Most features of this genre are explained by the story prototype plus the specific features of the attachment system—its relation to family bonds, its goal of proximity to and accessibility of the attachment object, and so on. The negative emotion treated by the genre is simple and straightforward—attachment insecurity. Again, such insecurity has two sources, the attachment object and the world. This difference accounts for the division of familial narratives into those where one of the parties (e.g., a parent) is responsible for the separation and those where some third party (or a force of nature, such as a shipwreck) is responsible. Moreover, the resolution of the aversive emotion is achieved not only by the final reunion, but also by sometimes making parental love and self-sacrifice the motivation for the initial separation.

The motif of mistaken identification may be related to a developmental fact. Specifically, it may derive from our propensity to find substitutes for our parents in other people—for example, teachers or political leaders—whom we idealize. On the other hand, “misrecognition” occurs in many cases of the minor genres. This suggests some more general explanation. The obvious candidate is emotion intensification. Misrecognition may make it seem that the final goal of the hero is less likely to be achieved. But if this is the case, one might wonder why misrecognition does not appear to be an important motif in the major genres. But that might simply be a matter of how misrecognition would work its way into the narrative. Shakespeare uses misrecognition in partially romantic sequences in All’s Well that Ends Well and Measure for Measure, as well as The Comedy of Errors. It may simply be that some sequences make such misrecognition plausible while others do not. Even so, it seems that the motif is less common in the major genres than one might expect. It is yet another topic for further research.

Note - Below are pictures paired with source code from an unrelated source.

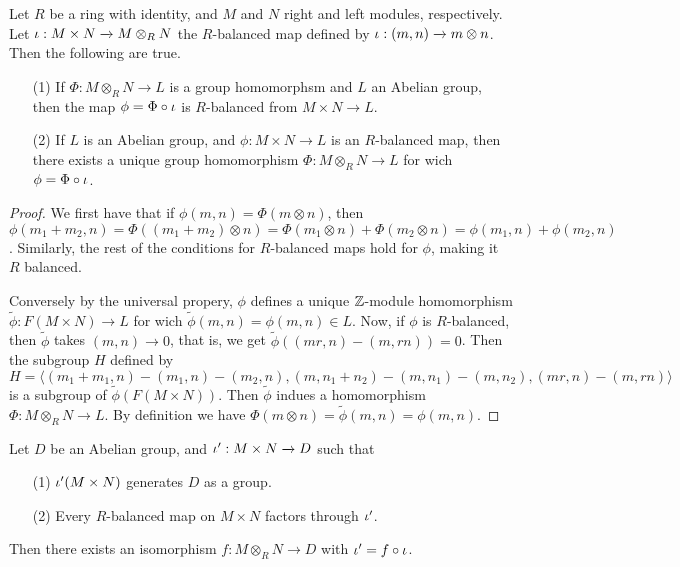 \begin{theorem}\label{4.4.6}
    Let $R$ be a ring with identity, and $M$ and $N$ right and left modules,
    respectively. Let $\iota:M \times N \xrightarrow{} M \otimes_R N$ the
    $R$-balanced map defined by $\iota:(m,n) \xrightarrow{} m \otimes n$. Then the
    following are true.
    \begin{enumerate}
        \item[(1)] If $\Phi:M \otimes_R N \xrightarrow{} L$ is a group
            homomorphsm and $L$ an Abelian group, then the map $\phi=\Phi \circ
            \iota$ is $R$-balanced from $M \times N \xrightarrow{} L$.

        \item[(2)] If $L$ is an Abelian group, and $\phi:M \times N
            \xrightarrow{} L$ is an $R$-balanced map, then there exists a unique
            group homomorphism $\Phi:M \otimes_R N \xrightarrow{} L$ for wich
            $\phi=\Phi \circ \iota$.
    \end{enumerate}
\end{theorem}
\begin{proof}
    We first have that if $\phi(m,n)=\Phi(m \otimes n)$, then
    $\phi(m_1+m_2,n)=\Phi((m_1+m_2) \otimes n)=\Phi(m_1 \otimes n)+\Phi(m_2
    \otimes n)=\phi(m_1,n)+\phi(m_2,n)$. Similarly, the rest of the conditions
    for $R$-balanced maps hold for $\phi$, making it $R$ balanced.

    Conversely by the universal propery, $\phi$ defines a unique $\mathbb{Z}$-module
    homomorphism $\tilde{\phi}:F(M \times N) \xrightarrow{} L$ for wich
    $\tilde{\phi}(m,n)=\phi(m,n) \in L$. Now, if $\phi$ is $R$-balanced, then
    $\tilde{\phi}$ takes $(m,n) \xrightarrow{} 0$, that is, we get
    $\tilde{\phi}((mr,n)-(m,rn))=0$. Then the subgroup $H$ defined by
    \begin{equation*}
        H=\langle (m_1+m_1,n)-(m_1,n)-(m_2,n), (m,n_1+n_2)-(m,n_1)-(m,n_2), (mr,n)-(m,rn) \rangle
    \end{equation*}
    is a subgroup of $\tilde{\phi}(F(M \times N))$. Then $\tilde{\phi}$ indues a
    homomorphism $\Phi:M \otimes_R N \xrightarrow{} L$. By definition we have
    $\Phi(m \otimes n)=\tilde{\phi}(m,n)=\phi(m,n)$.
\end{proof}
\begin{corollary}
    Let $D$ be an Abelian group, and $\iota':M \times N \xrightarrow{} D$ such that
    \begin{enumerate}
        \item[(1)] $\iota'(M \times N)$ generates $D$ as a group.

        \item[(2)] Every $R$-balanced map on $M \times N$ factors through $\iota'$.
    \end{enumerate}
    Then there exists an isomorphism $f:M \otimes_R N \xrightarrow{} D$ with
    $\iota'=f \circ \iota$.
\end{corollary}
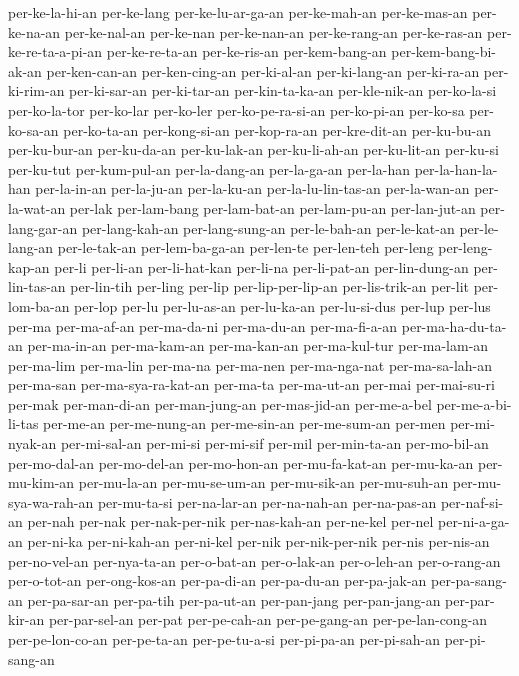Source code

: {per-ke-la-hi-an per-ke-lang per-ke-lu-ar-ga-an per-ke-mah-an per-ke-mas-an
per-ke-na-an per-ke-nal-an per-ke-nan per-ke-nan-an per-ke-rang-an
per-ke-ras-an per-ke-re-ta-a-pi-an per-ke-re-ta-an per-ke-ris-an
per-kem-bang-an per-kem-bang-bi-ak-an per-ken-can-an per-ken-cing-an
per-ki-al-an per-ki-lang-an per-ki-ra-an per-ki-rim-an per-ki-sar-an
per-ki-tar-an per-kin-ta-ka-an per-kle-nik-an per-ko-la-si per-ko-la-tor
per-ko-lar per-ko-ler per-ko-pe-ra-si-an per-ko-pi-an per-ko-sa
per-ko-sa-an per-ko-ta-an per-kong-si-an per-kop-ra-an per-kre-dit-an
per-ku-bu-an per-ku-bur-an per-ku-da-an per-ku-lak-an per-ku-li-ah-an
per-ku-lit-an per-ku-si per-ku-tut per-kum-pul-an per-la-dang-an
per-la-ga-an per-la-han per-la-han-la-han per-la-in-an per-la-ju-an
per-la-ku-an per-la-lu-lin-tas-an per-la-wan-an per-la-wat-an per-lak
per-lam-bang per-lam-bat-an per-lam-pu-an per-lan-jut-an per-lang-gar-an
per-lang-kah-an per-lang-sung-an per-le-bah-an per-le-kat-an
per-le-lang-an per-le-tak-an per-lem-ba-ga-an per-len-te per-len-teh
per-leng per-leng-kap-an per-li per-li-an per-li-hat-kan per-li-na
per-li-pat-an per-lin-dung-an per-lin-tas-an per-lin-tih per-ling per-lip
per-lip-per-lip-an per-lis-trik-an per-lit per-lom-ba-an per-lop per-lu
per-lu-as-an per-lu-ka-an per-lu-si-dus per-lup per-lus per-ma
per-ma-af-an per-ma-da-ni per-ma-du-an per-ma-fi-a-an per-ma-ha-du-ta-an
per-ma-in-an per-ma-kam-an per-ma-kan-an per-ma-kul-tur per-ma-lam-an
per-ma-lim per-ma-lin per-ma-na per-ma-nen per-ma-nga-nat per-ma-sa-lah-an
per-ma-san per-ma-sya-ra-kat-an per-ma-ta per-ma-ut-an per-mai
per-mai-su-ri per-mak per-man-di-an per-man-jung-an per-mas-jid-an
per-me-a-bel per-me-a-bi-li-tas per-me-an per-me-nung-an per-me-sin-an
per-me-sum-an per-men per-mi-nyak-an per-mi-sal-an per-mi-si per-mi-sif
per-mil per-min-ta-an per-mo-bil-an per-mo-dal-an per-mo-del-an
per-mo-hon-an per-mu-fa-kat-an per-mu-ka-an per-mu-kim-an per-mu-la-an
per-mu-se-um-an per-mu-sik-an per-mu-suh-an per-mu-sya-wa-rah-an
per-mu-ta-si per-na-lar-an per-na-nah-an per-na-pas-an per-naf-si-an
per-nah per-nak per-nak-per-nik per-nas-kah-an per-ne-kel per-nel
per-ni-a-ga-an per-ni-ka per-ni-kah-an per-ni-kel per-nik per-nik-per-nik
per-nis per-nis-an per-no-vel-an per-nya-ta-an per-o-bat-an per-o-lak-an
per-o-leh-an per-o-rang-an per-o-tot-an per-ong-kos-an per-pa-di-an
per-pa-du-an per-pa-jak-an per-pa-sang-an per-pa-sar-an per-pa-tih
per-pa-ut-an per-pan-jang per-pan-jang-an per-par-kir-an per-par-sel-an
per-pat per-pe-cah-an per-pe-gang-an per-pe-lan-cong-an per-pe-lon-co-an
per-pe-ta-an per-pe-tu-a-si per-pi-pa-an per-pi-sah-an per-pi-sang-an
}
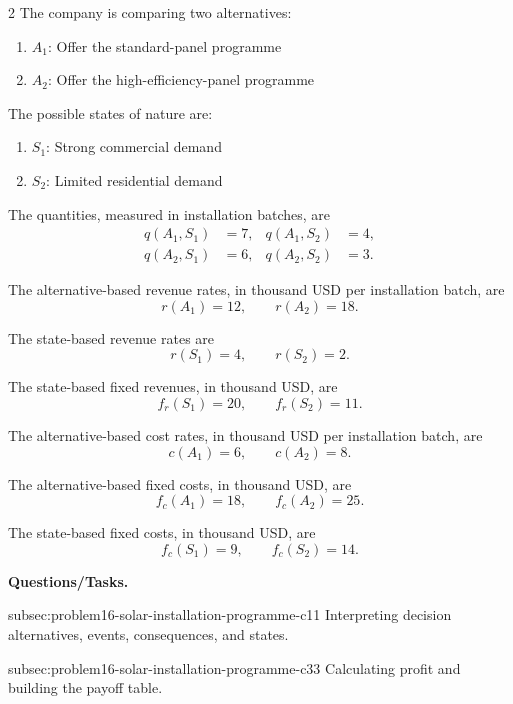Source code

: \begin{multicols}{2}
	The company is comparing two alternatives:
	\begin{enumerate}[label=\arabic*.]
		\item \(A_1\): Offer the standard-panel programme
		\item \(A_2\): Offer the high-efficiency-panel programme
	\end{enumerate}
	
	The possible states of nature are:
	\begin{enumerate}[label=\arabic*.]
		\item \(S_1\): Strong commercial demand
		\item \(S_2\): Limited residential demand
	\end{enumerate}
	
	\columnbreak
	
	The quantities, measured in installation batches, are
	\[
	\begin{aligned}
		q(A_1,S_1)&=7,
		&
		q(A_1,S_2)&=4,
		\\
		q(A_2,S_1)&=6,
		&
		q(A_2,S_2)&=3.
	\end{aligned}
	\]
	
	The alternative-based revenue rates, in thousand USD per installation
	batch, are
	\[
	r(A_1)=12,
	\qquad
	r(A_2)=18.
	\]
	
	The state-based revenue rates are
	\[
	r(S_1)=4,
	\qquad
	r(S_2)=2.
	\]
	
	The state-based fixed revenues, in thousand USD, are
	\[
	f_r(S_1)=20,
	\qquad
	f_r(S_2)=11.
	\]
	
	The alternative-based cost rates, in thousand USD per installation
	batch, are
	\[
	c(A_1)=6,
	\qquad
	c(A_2)=8.
	\]
	
	The alternative-based fixed costs, in thousand USD, are
	\[
	f_c(A_1)=18,
	\qquad
	f_c(A_2)=25.
	\]
	
	The state-based fixed costs, in thousand USD, are
	\[
	f_c(S_1)=9,
	\qquad
	f_c(S_2)=14.
	\]
\end{multicols}

\textbf{Questions/Tasks.}
\begin{enumerate}
	\CriterionTask
	{subsec:problem16-solar-installation-programme-c1}{1}
	{Interpreting decision alternatives, events, consequences, and states.}

	\CriterionTask
	{subsec:problem16-solar-installation-programme-c3}{3}
	{Calculating profit and building the payoff table.}
\end{enumerate}


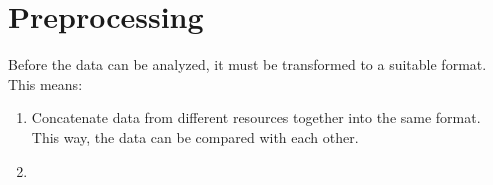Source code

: 
\section{Preprocessing}\label{sec:preprocessing}

Before the data can be analyzed, it must be transformed to a suitable format. This means:~\cite{article:markovmodel}

\begin{enumerate}
	\item Concatenate data from different resources together into the same format. This way, the data can be compared with each other.
	\item 
\end{enumerate}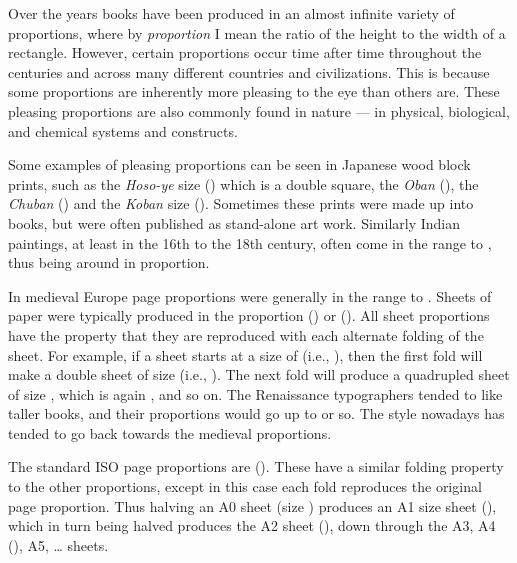 \documentclass[10pt,letterpaper,extrafontsizes]{memoir}
\begin{document}
    Over the years books have been produced in an almost infinite variety
of proportions,
where by \emph{proportion}
I mean the ratio of the height to the width of a
rectangle. However, certain proportions occur time after time throughout
the centuries and across many different countries and 
civilizations. This is because some proportions are inherently
more pleasing to the eye than others are. These pleasing proportions are
also commonly found in nature --- in  physical, biological, and chemical
systems and constructs. 


    Some examples of pleasing proportions can be
seen in Japanese wood block prints, such as the \textit{Hoso-ye} size
() which is a double square, the \textit{Oban} (), %
the \textit{Chuban} () and the \textit{Koban} size
(). Sometimes these prints were made up into books, but
were often published as stand-alone art work. Similarly Indian paintings,
at least in the 16th to the 18th century,
often come in the range  to , thus being around
 in proportion.

    In medieval Europe page proportions were generally in the range
 to . Sheets of paper were typically 
produced in the
proportion  () or  
(). 
All sheet proportions
have the property that they are reproduced with each alternate
folding of the sheet.
For example, if a sheet starts at a size of  
(i.e., ),
then the first fold will make a double sheet of size 
(i.e., ). The next fold will produce a quadrupled sheet of size
, which is again , and so on. 
 The Renaissance typographers tended to like taller books, and their 
proportions would go up to 
or so. The style nowadays has tended to go back towards the medieval
proportions.

    The standard ISO page proportions are 
 (). These
have a similar folding property to the other proportions, except in this case
each fold reproduces the original page proportion.
Thus halving an A0 sheet 
(size ) produces an A1 size sheet (),
which in turn being halved produces the A2 sheet (), down
through the A3, A4 (), A5, \ldots{} sheets.
\end{document}
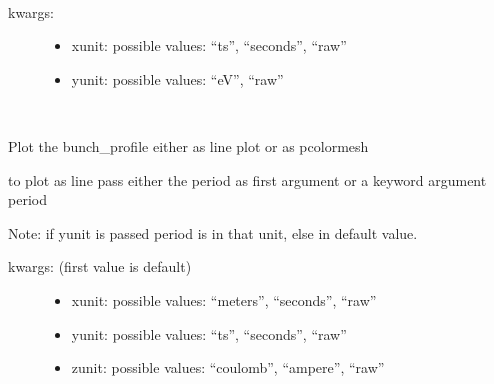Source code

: \documentclass[letterpaper,10pt,openany,oneside,english]{sphinxmanual}
\begin{document}
\begin{fulllineitems}
\begin{fulllineitems}
\end{fulllineitems}


\begin{fulllineitems}
\label{\detokenize{plots:plots.SimplePlotter.energy_spread}}~\begin{description}
\item[{kwargs:  }] \leavevmode\begin{itemize}
\item {} 
xunit: possible values: “ts”, “seconds”, “raw”

\item {} 
yunit: possible values: “eV”, “raw”

\end{itemize}

\end{description}

\end{fulllineitems}


\begin{fulllineitems}
\label{\detokenize{plots:plots.SimplePlotter.bunch_profile}}~
\begin{DUlineblock}{0em}
\item[] Plot the bunch\_profile either as line plot or as pcolormesh  
\item[] to plot as line pass either the period as first argument or a keyword argument period  
\item[] Note: if yunit is passed period is in that unit, else in default value.  
\end{DUlineblock}
\begin{description}
\item[{kwargs: (first value is default)  }] \leavevmode\begin{itemize}
\item {} 
xunit: possible values: “meters”, “seconds”, “raw”

\item {} 
yunit: possible values: “ts”, “seconds”, “raw”

\item {} 
zunit: possible values: “coulomb”, “ampere”, “raw”


\end{itemize}
\end{description}
\end{fulllineitems}
\end{fulllineitems}
\end{document}
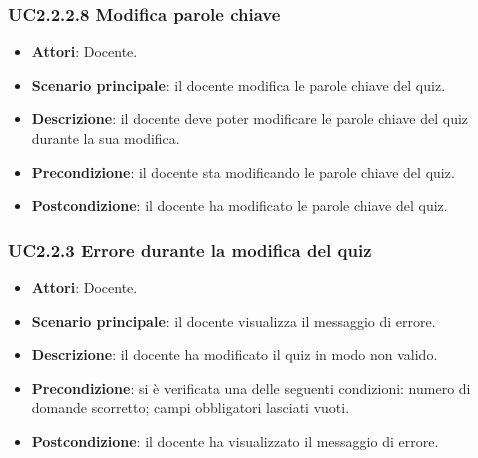 \subsubsection{UC2.2.2.8 Modifica parole chiave}
\begin{itemize}
\item \textbf{Attori}: Docente.
\item \textbf{Scenario principale}: il docente modifica le parole chiave del quiz.
\item \textbf{Descrizione}: il docente deve poter modificare le parole chiave del quiz durante la sua modifica.
\item \textbf{Precondizione}: il docente sta modificando le parole chiave del quiz.
\item \textbf{Postcondizione}: il docente ha modificato le parole chiave del quiz.
\end{itemize}
\subsubsection{UC2.2.3 Errore durante la modifica del quiz}
\begin{itemize}
\item \textbf{Attori}: Docente.
\item \textbf{Scenario principale}: il docente visualizza il messaggio di errore.
\item \textbf{Descrizione}: il docente ha modificato il quiz in modo non valido.
\item \textbf{Precondizione}: si è verificata una delle seguenti condizioni: numero di domande scorretto; campi obbligatori lasciati vuoti.
\item \textbf{Postcondizione}: il docente ha visualizzato il messaggio di errore.
\end{itemize}
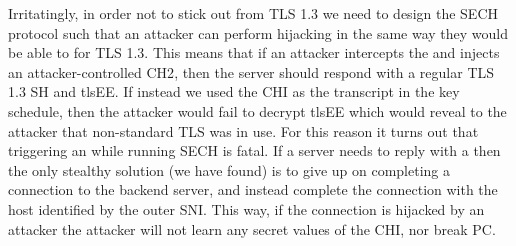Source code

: Irritatingly, in order not to stick out from \ac{TLS} 1.3
we need to design the \ac{SECH} protocol such that an attacker
can perform  hijacking  in the same way
they would be able to for \ac{TLS} 1.3.
This means that if an attacker intercepts the 
and injects an attacker-controlled \ac{CH2},
then the server should respond with a regular \ac{TLS} 1.3
\ac{SH} and \ac{tlsEE}.
If instead we used the \ac{CHI} as the transcript
in the key schedule,
then the attacker would
fail to decrypt \ac{tlsEE} which would
reveal to the attacker that non-standard \ac{TLS} was in use.
For this reason it turns out that triggering an 
while running \ac{SECH} is fatal.
If a server needs to reply with a  then the only
stealthy solution (we have found)
is to give up on completing a connection
to the backend server, and instead complete
the connection with the host identified by the outer \ac{SNI}.
This way, if the connection is hijacked by an attacker
the attacker will not learn any secret values of the \ac{CHI}, nor break \ac{PC}.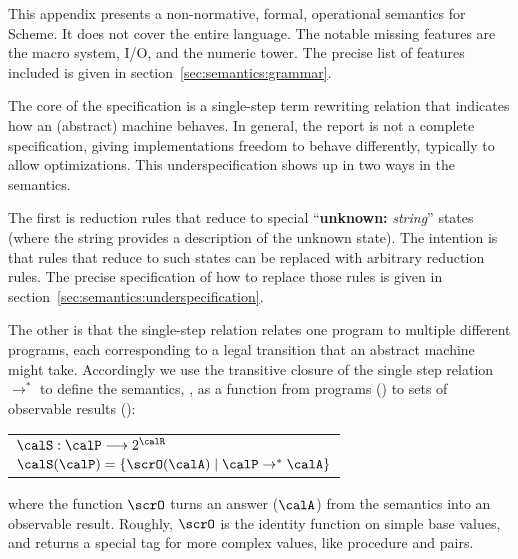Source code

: 

This appendix presents a non-normative, formal, operational semantics for Scheme. It does not cover the entire language. The notable missing features are the macro system, I/O, and the numeric tower. The precise list of features included is given in section~\ref{sec:semantics:grammar}.

The core of the specification is a single-step term rewriting relation that indicates how an (abstract) machine behaves. In general, the report is not a complete specification, giving implementations freedom to behave differently, typically to allow optimizations. This underspecification shows up in two ways in the semantics. 

The first is reduction rules that reduce to special ``\textbf{unknown:} \textit{string}'' states (where the string provides a description of the unknown state). The intention is that rules that reduce to such states can be replaced with arbitrary reduction rules. The precise specification of how to replace those rules is given in section~\ref{sec:semantics:underspecification}.

The other is that the single-step relation relates one program to
multiple different programs, each corresponding to a legal transition
that an abstract machine might take. Accordingly we use the transitive
closure of the single step relation $\rightarrow^*$ to define the
semantics, \calS, as a function from programs (\calP)
to sets of observable results (\calR):
\begin{center}
\begin{tabular}{l}
$\calS : \calP \longrightarrow 2^{\calR}$ \\
$\calS(\calP) = \{ \scrO(\calA) \mid \calP \rightarrow^* \calA \}$
\end{tabular}
\end{center}
where the function $\scrO$ turns an answer ($\calA$) from the semantics into an observable result. Roughly, $\scrO$ is the identity function on simple base values, and returns a special tag for more complex values, like procedure and pairs.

A final point to make about family separation and reunion stories is that the idealization of their conclusions is often limited or absent. This is in part a matter of the family genre itself. Parents and children are, obviously, not the same age. Especially after years of separation, they cannot necessarily anticipate many years together. The attachment insecurity imposed by the span of human life is not readily erased. On the other hand, there is a degree of ambivalence in most genres. In this way, it seems that most goal achievement involves ambivalence—due either to the nature of the achievement itself (e.g., the late reunion with parents in familial narratives) or the way in which the goal is achieved (e.g., through violence in heroic narratives). In this way, the question is rather why the romantic genre especially seems so rarely affected by ambivalence and why the sacrificial genre may involve less than the usual ambivalence as well.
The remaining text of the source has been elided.